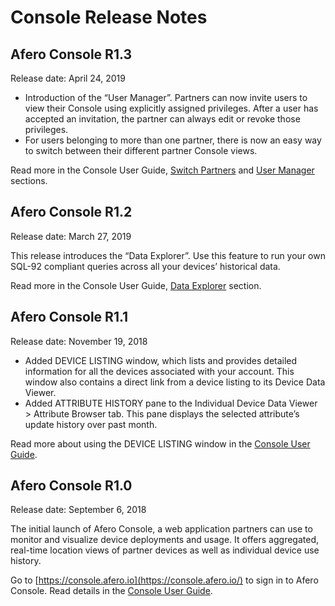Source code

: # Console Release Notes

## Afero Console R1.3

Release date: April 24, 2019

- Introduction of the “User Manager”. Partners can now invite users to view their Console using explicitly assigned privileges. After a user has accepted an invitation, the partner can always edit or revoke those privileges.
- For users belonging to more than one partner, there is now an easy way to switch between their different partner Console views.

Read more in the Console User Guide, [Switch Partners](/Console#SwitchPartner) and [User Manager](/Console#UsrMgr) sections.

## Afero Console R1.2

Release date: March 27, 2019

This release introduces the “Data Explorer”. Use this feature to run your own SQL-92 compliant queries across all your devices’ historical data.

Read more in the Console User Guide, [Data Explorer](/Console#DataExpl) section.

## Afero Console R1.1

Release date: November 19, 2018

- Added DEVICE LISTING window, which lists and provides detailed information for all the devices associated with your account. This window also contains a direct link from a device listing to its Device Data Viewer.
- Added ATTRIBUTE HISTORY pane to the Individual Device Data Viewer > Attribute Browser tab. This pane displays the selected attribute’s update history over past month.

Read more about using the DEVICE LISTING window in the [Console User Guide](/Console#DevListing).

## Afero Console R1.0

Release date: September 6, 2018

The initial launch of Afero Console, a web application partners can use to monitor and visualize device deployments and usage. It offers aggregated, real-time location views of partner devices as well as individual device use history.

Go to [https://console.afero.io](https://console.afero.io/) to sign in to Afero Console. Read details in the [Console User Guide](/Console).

※ ※ ※

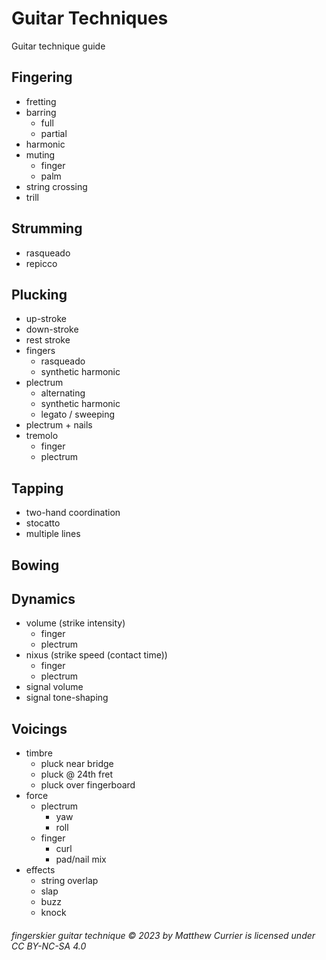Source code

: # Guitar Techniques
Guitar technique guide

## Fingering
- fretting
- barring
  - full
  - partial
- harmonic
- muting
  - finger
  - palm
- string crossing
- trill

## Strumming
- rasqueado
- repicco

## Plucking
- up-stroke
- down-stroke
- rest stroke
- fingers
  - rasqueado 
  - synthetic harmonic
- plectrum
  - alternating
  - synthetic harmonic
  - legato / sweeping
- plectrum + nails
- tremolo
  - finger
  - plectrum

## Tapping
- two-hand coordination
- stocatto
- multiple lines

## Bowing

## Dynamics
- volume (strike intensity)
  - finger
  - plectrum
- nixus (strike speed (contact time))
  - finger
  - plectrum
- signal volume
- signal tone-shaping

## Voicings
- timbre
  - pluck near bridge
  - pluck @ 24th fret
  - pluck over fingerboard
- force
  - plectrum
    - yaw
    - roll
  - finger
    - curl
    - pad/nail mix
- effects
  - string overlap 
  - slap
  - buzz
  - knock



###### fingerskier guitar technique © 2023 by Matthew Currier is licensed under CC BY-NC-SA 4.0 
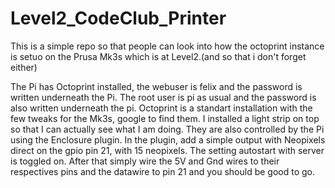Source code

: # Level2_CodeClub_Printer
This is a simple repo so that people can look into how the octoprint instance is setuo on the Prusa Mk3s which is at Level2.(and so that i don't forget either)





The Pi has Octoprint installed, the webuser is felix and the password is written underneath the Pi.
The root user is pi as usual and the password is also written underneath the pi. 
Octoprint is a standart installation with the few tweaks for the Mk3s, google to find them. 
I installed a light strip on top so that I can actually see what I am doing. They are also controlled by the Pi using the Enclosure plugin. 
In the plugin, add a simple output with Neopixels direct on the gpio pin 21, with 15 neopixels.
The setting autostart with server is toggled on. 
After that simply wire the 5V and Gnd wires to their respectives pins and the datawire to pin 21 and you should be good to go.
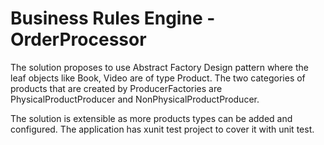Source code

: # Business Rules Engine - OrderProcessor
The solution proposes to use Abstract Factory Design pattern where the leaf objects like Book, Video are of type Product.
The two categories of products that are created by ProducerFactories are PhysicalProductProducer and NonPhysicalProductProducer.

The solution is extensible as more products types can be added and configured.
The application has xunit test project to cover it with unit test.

※ ※ ※

Task description: In the records above, find each line that holds the word "volume"; copy all such lines.

Solution to the problem:
- volume (strike intensity)
- signal volume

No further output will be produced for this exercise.